L'Explication Prémisse
Cet article dit d’abord que la dette résultant du droit de participation doit en principe être payée en argent. Si le conjoint condamné à payer ne peut pas régler immédiatement pour de graves difficultés, le juge peut lui accorder un délai de paiement (maximum cinq ans) à condition qu’il fournisse des garanties et paye des intérêts. Si le débiteur ne peut vraiment pas payer en argent, le paiement peut être fait en nature (par la remise de biens) soit avec l’accord des deux époux, soit par décision du juge. Ce paiement en nature sera traité comme une opération de partage dans certains cas (par exemple si les biens attribués ne faisaient pas partie du patrimoine d’origine du débiteur ou si le conjoint attributaire hérite ensuite). Enfin, la liquidation entre époux n’est pas opposable aux créanciers : ceux-ci conservent le droit de saisir les biens attribués au conjoint débiteur.
Exemple concret : Claire et Marc divorcent. La liquidation fait apparaître que Marc doit 50 000 € à Claire au titre de la participation. Marc n’a pas les liquidités nécessaires.

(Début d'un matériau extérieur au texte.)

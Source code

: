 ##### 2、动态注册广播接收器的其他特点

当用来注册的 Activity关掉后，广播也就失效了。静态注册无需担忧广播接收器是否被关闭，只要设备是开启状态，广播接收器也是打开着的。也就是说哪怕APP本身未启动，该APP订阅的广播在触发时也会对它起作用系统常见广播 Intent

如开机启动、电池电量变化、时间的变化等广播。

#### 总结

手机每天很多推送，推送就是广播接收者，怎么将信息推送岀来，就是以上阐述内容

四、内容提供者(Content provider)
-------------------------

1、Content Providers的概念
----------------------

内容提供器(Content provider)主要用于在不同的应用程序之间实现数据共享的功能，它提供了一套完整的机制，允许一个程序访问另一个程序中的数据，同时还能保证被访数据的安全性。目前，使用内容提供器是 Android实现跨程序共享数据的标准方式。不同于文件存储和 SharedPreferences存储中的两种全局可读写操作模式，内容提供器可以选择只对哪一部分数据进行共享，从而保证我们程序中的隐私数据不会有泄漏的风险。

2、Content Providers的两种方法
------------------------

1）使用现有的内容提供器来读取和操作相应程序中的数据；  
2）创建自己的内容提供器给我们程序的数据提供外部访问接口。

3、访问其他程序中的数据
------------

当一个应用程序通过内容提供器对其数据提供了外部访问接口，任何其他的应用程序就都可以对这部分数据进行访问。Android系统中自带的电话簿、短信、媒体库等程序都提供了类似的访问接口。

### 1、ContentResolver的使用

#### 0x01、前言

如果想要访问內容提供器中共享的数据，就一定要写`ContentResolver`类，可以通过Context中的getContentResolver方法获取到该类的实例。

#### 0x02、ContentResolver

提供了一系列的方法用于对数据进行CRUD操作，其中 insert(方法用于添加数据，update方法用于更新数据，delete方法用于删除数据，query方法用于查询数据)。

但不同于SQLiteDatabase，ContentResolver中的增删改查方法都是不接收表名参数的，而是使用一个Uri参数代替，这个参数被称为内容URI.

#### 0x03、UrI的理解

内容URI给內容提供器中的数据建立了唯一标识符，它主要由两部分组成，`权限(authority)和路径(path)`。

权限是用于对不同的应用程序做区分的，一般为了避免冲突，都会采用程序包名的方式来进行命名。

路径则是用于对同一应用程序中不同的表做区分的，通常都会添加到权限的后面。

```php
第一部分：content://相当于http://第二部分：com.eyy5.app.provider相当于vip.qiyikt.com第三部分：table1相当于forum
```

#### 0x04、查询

Le juge lui accorde un délai de paiement de 4 ans, à condition qu’il mette en garantie un compte-titres et qu’il paie des intérêts. Un an plus tard, Marc rencontre d’autres difficultés et demande au juge d’être autorisé à remettre son petit appartement de rapport à Claire en paiement. Le juge l’y autorise parce que Marc ne peut raisonnablement payer en argent. Si cet appartement n’était pas dans le « patrimoine originaire » de Marc (par exemple s’il l’a reçu par donation pendant le mariage), la remise sera considérée comme une opération de partage. Par ailleurs, si un créancier de Marc avait déjà engagé une procédure, il pourrait malgré tout saisir l’appartement attribué à Claire, car la liquidation entre époux n’est pas opposable aux créanciers.
- La créance de participation doit normalement être payée en argent.
- Le juge peut accorder des délais de paiement en cas de difficultés graves, pour une durée maximale de cinq ans, sous réserve de garanties et du paiement d’intérêts.
- Si le paiement en argent est impossible pour de graves raisons, la créance peut être réglée en nature (biens) soit avec le consentement des deux époux, soit sur décision du juge.
- Le règlement en nature est réputé être une opération de partage lorsque les biens attribués n’appartenaient pas au patrimoine originaire du débiteur ou si le conjoint attributaire vient à recueillir la succession de l’autre.
- La liquidation entre époux n’est pas opposable aux créanciers : ceux-ci gardent le droit de saisir les biens attribués au conjoint débiteur.